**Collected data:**
──────────────────────────────

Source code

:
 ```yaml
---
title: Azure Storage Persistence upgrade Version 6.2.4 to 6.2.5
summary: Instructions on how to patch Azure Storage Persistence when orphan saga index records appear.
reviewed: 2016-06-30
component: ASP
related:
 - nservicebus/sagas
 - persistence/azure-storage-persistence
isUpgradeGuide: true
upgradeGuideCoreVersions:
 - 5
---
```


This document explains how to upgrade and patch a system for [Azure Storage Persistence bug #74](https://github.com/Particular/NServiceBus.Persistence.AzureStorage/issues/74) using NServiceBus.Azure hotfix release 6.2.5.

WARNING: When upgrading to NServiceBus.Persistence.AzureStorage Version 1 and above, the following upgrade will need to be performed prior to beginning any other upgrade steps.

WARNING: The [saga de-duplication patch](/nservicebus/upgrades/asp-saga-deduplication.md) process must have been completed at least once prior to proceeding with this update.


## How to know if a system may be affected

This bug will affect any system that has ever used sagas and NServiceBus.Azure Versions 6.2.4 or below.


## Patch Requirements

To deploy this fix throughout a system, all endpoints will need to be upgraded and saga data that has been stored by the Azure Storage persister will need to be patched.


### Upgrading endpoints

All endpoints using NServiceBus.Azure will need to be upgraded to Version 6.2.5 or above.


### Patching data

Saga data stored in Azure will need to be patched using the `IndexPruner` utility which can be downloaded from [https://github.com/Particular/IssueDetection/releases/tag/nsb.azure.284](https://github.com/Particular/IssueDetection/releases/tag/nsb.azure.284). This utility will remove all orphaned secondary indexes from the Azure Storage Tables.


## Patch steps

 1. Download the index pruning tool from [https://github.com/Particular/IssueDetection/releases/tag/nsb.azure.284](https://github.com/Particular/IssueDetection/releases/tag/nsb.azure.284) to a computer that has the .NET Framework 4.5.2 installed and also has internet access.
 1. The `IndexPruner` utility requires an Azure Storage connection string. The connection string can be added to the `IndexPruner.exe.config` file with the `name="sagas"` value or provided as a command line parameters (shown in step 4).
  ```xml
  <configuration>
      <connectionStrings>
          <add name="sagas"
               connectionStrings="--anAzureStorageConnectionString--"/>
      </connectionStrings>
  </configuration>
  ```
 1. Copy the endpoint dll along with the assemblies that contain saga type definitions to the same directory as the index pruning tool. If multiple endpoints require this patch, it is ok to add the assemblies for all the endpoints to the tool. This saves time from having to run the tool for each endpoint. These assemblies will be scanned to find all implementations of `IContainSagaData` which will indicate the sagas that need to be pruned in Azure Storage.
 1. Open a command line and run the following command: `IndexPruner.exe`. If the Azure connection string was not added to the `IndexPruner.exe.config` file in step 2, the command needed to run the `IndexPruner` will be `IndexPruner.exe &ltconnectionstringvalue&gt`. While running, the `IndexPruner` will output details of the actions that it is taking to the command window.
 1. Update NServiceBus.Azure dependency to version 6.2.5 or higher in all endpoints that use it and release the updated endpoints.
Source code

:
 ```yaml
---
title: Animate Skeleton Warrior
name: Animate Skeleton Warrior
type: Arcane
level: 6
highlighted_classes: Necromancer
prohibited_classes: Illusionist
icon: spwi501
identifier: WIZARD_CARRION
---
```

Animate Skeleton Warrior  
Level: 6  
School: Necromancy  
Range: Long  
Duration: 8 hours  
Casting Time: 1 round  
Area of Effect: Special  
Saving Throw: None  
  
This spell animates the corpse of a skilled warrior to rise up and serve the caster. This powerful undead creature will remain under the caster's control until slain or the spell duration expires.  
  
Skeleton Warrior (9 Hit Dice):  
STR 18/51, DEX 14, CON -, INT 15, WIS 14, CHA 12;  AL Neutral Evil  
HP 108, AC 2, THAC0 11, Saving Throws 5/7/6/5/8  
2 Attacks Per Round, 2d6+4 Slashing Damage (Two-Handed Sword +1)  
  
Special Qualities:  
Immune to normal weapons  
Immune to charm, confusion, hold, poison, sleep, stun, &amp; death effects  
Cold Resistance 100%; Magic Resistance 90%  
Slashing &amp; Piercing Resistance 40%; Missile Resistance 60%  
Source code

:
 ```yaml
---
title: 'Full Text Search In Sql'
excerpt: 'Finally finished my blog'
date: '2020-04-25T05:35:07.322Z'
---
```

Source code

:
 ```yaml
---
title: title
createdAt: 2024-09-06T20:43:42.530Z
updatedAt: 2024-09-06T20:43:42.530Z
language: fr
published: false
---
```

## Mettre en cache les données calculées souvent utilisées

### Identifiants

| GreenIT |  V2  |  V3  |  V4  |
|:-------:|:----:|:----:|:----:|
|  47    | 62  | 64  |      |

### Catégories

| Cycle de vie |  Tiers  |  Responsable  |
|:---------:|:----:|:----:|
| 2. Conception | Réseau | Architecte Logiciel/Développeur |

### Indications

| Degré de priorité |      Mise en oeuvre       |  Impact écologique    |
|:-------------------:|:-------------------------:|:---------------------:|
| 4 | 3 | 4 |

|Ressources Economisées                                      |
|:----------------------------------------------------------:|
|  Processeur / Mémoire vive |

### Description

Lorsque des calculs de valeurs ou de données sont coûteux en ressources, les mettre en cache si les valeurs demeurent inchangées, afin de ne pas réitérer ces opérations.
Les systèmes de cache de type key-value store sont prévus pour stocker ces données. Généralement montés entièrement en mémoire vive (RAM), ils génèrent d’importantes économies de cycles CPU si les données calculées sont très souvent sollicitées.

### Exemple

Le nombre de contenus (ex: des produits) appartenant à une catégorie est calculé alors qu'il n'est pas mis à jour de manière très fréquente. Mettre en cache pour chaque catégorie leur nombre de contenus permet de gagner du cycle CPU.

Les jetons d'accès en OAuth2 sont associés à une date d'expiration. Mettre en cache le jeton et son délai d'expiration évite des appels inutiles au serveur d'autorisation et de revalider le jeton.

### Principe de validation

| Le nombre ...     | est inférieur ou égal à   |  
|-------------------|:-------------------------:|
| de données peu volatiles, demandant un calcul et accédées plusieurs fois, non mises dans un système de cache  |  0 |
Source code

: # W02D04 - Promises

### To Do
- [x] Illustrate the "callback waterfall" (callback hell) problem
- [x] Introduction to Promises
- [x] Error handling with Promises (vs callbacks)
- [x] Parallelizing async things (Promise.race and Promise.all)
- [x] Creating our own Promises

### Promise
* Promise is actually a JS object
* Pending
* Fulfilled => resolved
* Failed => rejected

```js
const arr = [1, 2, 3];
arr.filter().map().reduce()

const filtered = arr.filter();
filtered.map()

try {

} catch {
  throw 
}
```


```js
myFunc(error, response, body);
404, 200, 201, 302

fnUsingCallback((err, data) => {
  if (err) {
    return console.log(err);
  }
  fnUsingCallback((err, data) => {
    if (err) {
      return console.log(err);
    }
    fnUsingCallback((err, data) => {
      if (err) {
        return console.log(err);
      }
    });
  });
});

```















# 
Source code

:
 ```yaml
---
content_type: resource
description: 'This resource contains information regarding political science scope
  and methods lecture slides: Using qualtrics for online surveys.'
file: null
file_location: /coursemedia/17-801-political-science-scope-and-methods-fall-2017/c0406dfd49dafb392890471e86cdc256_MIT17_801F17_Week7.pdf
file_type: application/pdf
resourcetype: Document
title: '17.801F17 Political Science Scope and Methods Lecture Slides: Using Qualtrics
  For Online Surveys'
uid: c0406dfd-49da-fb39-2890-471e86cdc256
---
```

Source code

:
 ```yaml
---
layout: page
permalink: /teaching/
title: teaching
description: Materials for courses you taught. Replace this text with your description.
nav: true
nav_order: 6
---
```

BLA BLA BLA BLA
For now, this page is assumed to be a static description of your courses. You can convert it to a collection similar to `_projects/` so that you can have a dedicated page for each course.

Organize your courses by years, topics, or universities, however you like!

──────────────────────────────

**WHAT IS EXPECTED:**
Report every line of the data in which "souvent" appears.

**RESPONSE TO THE TASK:**
## Mettre en cache les données calculées souvent utilisées
Les systèmes de cache de type key-value store sont prévus pour stocker ces données. Généralement montés entièrement en mémoire vive (RAM), ils génèrent d’importantes économies de cycles CPU si les données calculées sont très souvent sollicitées.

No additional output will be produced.